ERIC Number: ED064209
Record Type: RIE
Publication Date: 1972
Reference Count: 0
The Role of the Elementary School Teacher in the Political Socialization Process.
Franklin, Virginia Thompson
This dissertation suggests that the role of social studies teachers should be to introduce new alternatives, values, and ways of thinking in civic education. One thousand three hundred seventy elementary teachers responded to a questionnaire on: 1) background; 2) liberal-conservative attitude; 3) degree of political and professional activity; 4) risk; 5) permissiveness toward political controversy in the classroom; 6) undergraduate role and activism on campus. Analysis of data shows that although most teachers place themselves as liberals on a scale, and participate in educational and local politics, the majority are not willing to engage in discussion of conflict and introduce political reality into the classroom. Instead, old models of civic education are implemented in the classroom. Teachers actively involved in campus politics as undergraduates, however, introduce political controversy into their classroom. In conclusion, schools tend to play a conservative role in the political socialization process, not adequately preparing students to deal with political problems or function in modern society. Teacher education must develop social science teachers who are skilled practitioners in the art of politics, who will feel secure in handling analysis of the problems of the modern society, and who play the role of change agent. (Author/SJM)

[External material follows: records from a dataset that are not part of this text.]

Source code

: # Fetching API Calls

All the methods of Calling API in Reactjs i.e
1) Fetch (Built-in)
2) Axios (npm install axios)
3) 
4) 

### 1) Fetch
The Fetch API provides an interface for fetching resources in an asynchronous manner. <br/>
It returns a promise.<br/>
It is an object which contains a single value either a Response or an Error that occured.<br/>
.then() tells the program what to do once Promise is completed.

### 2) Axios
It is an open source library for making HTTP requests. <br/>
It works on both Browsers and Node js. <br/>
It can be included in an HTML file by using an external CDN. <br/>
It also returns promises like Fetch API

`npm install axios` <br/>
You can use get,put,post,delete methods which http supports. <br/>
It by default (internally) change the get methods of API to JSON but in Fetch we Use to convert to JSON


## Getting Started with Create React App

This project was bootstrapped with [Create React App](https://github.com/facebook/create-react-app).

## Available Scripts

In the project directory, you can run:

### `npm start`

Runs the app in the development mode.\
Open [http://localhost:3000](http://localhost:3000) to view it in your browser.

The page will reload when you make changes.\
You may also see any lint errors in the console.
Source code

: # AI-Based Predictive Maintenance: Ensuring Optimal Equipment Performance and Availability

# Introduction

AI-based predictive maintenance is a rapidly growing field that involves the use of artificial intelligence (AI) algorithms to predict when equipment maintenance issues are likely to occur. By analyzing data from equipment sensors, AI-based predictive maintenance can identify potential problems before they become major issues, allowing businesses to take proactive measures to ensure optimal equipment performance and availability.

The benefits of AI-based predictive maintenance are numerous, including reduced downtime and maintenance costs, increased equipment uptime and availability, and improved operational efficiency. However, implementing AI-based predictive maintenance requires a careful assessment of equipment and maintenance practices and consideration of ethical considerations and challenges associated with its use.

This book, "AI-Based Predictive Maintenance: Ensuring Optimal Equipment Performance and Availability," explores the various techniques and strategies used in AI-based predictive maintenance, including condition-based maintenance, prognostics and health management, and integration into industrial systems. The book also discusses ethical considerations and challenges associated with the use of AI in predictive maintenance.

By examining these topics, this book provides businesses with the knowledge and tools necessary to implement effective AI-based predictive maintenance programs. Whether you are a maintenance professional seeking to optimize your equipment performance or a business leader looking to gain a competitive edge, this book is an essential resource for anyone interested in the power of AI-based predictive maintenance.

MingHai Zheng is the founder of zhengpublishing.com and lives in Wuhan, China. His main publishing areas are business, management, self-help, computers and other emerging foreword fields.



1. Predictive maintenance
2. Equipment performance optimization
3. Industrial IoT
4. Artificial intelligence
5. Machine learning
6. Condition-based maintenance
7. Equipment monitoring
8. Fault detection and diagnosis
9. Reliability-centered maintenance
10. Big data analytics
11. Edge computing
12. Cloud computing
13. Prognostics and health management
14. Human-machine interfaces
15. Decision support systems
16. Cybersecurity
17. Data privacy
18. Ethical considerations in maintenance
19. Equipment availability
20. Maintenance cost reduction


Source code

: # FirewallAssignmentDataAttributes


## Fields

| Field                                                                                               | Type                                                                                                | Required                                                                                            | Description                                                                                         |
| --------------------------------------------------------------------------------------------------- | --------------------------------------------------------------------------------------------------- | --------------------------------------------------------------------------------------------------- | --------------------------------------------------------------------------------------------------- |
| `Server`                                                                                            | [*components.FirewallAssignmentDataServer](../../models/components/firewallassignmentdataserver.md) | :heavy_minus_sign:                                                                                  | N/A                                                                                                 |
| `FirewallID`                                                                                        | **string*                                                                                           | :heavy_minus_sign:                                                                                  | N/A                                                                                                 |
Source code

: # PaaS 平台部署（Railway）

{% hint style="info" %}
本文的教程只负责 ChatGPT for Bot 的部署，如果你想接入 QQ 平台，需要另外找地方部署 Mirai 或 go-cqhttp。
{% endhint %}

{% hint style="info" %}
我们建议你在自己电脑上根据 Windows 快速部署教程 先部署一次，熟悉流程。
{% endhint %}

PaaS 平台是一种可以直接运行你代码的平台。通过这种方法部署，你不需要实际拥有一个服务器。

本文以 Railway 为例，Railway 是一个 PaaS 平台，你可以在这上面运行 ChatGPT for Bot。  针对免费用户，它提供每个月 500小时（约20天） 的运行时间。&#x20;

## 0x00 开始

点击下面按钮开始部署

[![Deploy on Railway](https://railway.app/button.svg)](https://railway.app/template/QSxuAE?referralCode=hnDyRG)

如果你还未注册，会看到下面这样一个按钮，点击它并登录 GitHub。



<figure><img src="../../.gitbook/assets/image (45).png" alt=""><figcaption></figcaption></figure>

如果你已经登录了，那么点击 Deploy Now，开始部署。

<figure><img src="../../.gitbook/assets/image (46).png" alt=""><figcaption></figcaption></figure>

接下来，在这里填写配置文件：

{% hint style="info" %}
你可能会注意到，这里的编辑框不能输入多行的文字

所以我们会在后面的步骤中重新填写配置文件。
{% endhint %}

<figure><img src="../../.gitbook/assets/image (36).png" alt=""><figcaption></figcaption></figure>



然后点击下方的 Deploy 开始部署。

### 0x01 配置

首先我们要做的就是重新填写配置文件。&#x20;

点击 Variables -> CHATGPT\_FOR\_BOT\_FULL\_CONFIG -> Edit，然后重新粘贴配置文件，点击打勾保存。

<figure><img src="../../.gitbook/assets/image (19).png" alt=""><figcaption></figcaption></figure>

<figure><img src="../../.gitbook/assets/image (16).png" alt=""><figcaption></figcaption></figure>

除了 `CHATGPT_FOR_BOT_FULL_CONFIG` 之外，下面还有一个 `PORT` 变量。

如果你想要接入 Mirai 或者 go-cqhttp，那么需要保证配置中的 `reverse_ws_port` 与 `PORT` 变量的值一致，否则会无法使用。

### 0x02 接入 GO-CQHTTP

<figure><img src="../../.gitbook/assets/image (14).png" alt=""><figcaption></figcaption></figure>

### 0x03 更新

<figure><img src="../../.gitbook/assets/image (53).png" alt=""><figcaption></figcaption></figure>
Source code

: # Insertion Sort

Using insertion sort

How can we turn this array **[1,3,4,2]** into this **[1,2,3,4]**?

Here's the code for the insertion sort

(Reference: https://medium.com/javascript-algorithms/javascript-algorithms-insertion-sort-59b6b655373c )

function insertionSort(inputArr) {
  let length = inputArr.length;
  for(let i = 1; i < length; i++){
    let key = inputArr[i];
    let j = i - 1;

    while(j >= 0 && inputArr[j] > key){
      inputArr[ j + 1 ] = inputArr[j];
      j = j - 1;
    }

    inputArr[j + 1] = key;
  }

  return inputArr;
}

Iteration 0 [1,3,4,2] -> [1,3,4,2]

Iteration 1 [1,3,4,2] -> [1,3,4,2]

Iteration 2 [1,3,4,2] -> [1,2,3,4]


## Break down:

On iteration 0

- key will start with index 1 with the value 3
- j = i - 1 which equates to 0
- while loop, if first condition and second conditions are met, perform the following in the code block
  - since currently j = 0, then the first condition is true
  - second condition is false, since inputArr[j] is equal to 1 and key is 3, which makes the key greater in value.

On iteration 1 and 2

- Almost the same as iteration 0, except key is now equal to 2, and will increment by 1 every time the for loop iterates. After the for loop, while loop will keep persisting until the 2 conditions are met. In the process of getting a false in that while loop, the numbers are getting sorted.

Descriptors: Activism, Civics, Controversial Issues (Course Content), Doctoral Dissertations, Educational Improvement, Educational Research, Elementary Education, Political Issues, Political Science, Political Socialization, Relevance (Education), School Role, Social Studies, Surveys, Teacher Education, Teacher Role, Teaching Methods
Publication Type: N/A
Education Level: N/A
Authoring Institution: California Univ., Berkeley. School of Education.